> DESCRIPTION OF THE TASK: A single number is required: how many lines of the listing below include the word "Responsibility".

> INPUT:
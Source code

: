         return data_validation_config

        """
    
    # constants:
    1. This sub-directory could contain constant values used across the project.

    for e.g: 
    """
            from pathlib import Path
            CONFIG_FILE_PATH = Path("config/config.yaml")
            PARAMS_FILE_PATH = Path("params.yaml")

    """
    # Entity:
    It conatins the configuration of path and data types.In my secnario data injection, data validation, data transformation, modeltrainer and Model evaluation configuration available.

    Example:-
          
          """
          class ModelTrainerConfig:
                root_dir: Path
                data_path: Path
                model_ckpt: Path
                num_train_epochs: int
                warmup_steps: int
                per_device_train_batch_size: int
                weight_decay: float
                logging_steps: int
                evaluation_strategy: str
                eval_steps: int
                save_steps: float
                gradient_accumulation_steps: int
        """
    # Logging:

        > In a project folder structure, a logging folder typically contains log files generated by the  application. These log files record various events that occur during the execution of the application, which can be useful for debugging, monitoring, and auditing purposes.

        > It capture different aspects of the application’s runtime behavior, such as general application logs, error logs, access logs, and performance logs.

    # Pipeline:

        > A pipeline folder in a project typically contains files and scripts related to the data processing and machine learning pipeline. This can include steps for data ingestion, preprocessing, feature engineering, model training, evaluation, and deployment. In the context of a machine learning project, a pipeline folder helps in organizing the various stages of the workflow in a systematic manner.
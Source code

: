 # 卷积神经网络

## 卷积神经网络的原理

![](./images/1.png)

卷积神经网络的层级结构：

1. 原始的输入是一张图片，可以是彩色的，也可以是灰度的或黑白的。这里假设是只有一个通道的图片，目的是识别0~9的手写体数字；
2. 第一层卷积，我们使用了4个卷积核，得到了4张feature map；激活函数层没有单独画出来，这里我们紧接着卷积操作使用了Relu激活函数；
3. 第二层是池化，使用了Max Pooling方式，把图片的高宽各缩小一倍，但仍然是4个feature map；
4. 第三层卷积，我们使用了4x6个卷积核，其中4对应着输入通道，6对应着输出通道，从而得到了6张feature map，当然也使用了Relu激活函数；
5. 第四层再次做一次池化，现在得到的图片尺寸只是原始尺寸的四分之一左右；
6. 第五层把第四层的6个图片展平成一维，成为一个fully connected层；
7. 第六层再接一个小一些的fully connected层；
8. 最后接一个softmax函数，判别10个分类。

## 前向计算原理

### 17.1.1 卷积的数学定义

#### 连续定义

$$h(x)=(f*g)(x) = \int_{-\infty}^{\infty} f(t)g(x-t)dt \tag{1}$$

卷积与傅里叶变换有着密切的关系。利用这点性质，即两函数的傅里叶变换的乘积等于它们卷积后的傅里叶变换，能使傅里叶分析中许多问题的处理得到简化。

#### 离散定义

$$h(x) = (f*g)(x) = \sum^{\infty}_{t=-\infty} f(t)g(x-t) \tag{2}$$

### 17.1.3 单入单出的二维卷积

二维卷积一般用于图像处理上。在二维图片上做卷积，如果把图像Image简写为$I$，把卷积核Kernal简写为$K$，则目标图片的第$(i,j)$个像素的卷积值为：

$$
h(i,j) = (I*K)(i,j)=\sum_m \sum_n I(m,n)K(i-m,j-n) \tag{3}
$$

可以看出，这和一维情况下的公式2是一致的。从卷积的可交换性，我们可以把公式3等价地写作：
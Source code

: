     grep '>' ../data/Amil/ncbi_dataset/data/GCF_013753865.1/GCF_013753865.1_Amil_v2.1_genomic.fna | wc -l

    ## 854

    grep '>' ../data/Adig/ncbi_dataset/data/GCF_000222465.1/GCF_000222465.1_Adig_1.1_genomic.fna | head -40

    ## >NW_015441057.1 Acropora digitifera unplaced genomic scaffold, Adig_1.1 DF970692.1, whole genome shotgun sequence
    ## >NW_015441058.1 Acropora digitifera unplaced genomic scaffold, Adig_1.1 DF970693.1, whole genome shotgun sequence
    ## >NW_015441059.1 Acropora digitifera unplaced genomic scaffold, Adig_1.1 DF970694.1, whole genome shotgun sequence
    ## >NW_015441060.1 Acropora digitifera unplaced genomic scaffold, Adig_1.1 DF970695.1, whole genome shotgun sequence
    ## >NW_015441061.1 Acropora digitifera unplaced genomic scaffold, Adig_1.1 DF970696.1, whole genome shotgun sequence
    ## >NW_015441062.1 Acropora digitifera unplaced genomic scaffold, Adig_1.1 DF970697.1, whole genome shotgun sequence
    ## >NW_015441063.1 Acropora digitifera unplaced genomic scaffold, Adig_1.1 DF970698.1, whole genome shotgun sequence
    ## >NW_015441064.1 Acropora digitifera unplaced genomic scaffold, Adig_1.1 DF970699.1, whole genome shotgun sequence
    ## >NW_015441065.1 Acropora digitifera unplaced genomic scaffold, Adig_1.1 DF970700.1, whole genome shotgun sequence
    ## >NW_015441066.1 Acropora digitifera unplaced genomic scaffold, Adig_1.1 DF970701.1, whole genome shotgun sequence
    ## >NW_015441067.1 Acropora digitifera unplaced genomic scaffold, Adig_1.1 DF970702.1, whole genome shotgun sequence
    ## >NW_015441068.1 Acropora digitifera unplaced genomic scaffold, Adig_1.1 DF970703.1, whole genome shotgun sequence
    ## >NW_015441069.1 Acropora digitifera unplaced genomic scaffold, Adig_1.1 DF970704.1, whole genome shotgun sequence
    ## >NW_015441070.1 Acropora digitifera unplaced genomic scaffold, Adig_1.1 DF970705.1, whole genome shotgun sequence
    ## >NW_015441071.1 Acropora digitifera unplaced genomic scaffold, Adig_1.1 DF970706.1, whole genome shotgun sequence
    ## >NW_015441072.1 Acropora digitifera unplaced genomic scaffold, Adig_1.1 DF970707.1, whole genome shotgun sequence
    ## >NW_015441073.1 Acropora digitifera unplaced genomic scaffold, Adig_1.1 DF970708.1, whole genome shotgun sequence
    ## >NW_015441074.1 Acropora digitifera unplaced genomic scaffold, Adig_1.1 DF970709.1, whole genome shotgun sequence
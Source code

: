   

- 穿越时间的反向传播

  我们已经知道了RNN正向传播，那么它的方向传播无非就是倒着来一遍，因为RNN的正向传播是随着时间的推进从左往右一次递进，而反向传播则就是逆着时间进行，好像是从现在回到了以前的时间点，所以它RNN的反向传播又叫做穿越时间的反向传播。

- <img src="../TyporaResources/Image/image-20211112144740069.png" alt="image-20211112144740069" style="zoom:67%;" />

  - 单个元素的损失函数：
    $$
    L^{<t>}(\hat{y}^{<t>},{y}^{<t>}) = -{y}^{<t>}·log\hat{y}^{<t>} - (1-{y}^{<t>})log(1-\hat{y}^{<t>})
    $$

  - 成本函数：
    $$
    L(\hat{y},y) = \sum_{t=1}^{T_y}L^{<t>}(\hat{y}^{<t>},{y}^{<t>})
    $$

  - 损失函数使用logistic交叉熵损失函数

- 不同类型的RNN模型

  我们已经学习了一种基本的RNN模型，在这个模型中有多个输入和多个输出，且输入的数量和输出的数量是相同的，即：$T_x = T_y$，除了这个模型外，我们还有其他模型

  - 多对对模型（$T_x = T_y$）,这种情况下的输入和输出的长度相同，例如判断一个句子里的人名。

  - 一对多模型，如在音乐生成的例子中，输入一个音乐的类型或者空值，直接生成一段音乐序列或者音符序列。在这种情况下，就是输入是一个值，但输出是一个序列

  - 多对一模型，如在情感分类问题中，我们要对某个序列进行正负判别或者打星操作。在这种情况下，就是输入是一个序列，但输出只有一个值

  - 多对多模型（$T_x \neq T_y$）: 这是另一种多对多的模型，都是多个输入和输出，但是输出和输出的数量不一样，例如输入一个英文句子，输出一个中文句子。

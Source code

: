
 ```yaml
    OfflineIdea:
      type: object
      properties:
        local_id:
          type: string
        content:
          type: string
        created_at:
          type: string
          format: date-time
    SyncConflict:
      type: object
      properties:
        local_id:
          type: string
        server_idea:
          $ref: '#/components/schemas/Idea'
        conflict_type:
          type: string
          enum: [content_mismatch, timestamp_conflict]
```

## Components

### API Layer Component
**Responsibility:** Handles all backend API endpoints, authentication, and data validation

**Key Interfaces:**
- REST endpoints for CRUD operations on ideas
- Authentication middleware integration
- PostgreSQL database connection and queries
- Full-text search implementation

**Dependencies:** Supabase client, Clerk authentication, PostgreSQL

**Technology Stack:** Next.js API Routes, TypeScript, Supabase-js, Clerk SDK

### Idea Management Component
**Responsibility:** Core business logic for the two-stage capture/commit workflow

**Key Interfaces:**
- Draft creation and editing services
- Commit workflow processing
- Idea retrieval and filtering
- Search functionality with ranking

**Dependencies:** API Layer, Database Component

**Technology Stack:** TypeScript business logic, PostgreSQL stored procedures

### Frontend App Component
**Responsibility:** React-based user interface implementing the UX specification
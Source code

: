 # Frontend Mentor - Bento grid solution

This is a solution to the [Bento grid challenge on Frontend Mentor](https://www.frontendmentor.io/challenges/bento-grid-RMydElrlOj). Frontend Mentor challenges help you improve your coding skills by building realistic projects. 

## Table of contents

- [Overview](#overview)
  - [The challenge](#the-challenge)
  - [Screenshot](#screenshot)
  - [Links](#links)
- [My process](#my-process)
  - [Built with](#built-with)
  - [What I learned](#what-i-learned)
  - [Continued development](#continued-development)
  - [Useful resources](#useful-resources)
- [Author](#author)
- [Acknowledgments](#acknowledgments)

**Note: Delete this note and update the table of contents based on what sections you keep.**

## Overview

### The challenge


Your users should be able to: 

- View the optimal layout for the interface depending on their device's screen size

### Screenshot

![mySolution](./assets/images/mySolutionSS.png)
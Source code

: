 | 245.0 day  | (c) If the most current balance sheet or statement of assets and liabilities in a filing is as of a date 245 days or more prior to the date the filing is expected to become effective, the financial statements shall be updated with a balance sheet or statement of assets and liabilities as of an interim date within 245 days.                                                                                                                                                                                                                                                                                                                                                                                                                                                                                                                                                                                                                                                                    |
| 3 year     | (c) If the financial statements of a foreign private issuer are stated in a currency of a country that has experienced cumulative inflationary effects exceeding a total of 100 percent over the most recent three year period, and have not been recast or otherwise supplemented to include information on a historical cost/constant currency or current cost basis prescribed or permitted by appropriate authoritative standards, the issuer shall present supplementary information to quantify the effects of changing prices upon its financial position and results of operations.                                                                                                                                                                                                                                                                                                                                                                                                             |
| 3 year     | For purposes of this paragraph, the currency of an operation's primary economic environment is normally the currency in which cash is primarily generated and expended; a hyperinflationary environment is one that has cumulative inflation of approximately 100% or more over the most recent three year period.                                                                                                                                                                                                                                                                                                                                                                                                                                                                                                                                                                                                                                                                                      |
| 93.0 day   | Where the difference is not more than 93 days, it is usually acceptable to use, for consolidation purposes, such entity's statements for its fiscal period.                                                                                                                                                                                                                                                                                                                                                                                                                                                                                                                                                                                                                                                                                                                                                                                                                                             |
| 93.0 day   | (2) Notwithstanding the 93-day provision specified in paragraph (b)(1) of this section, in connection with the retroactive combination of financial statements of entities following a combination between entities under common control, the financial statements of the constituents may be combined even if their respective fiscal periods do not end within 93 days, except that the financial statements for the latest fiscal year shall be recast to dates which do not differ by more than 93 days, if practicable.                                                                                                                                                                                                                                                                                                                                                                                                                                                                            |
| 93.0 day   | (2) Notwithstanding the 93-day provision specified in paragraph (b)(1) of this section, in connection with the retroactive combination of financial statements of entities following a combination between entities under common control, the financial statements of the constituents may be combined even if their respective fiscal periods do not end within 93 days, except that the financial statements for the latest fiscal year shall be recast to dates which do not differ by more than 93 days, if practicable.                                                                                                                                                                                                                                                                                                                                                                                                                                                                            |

> WRITTEN ANSWER: 3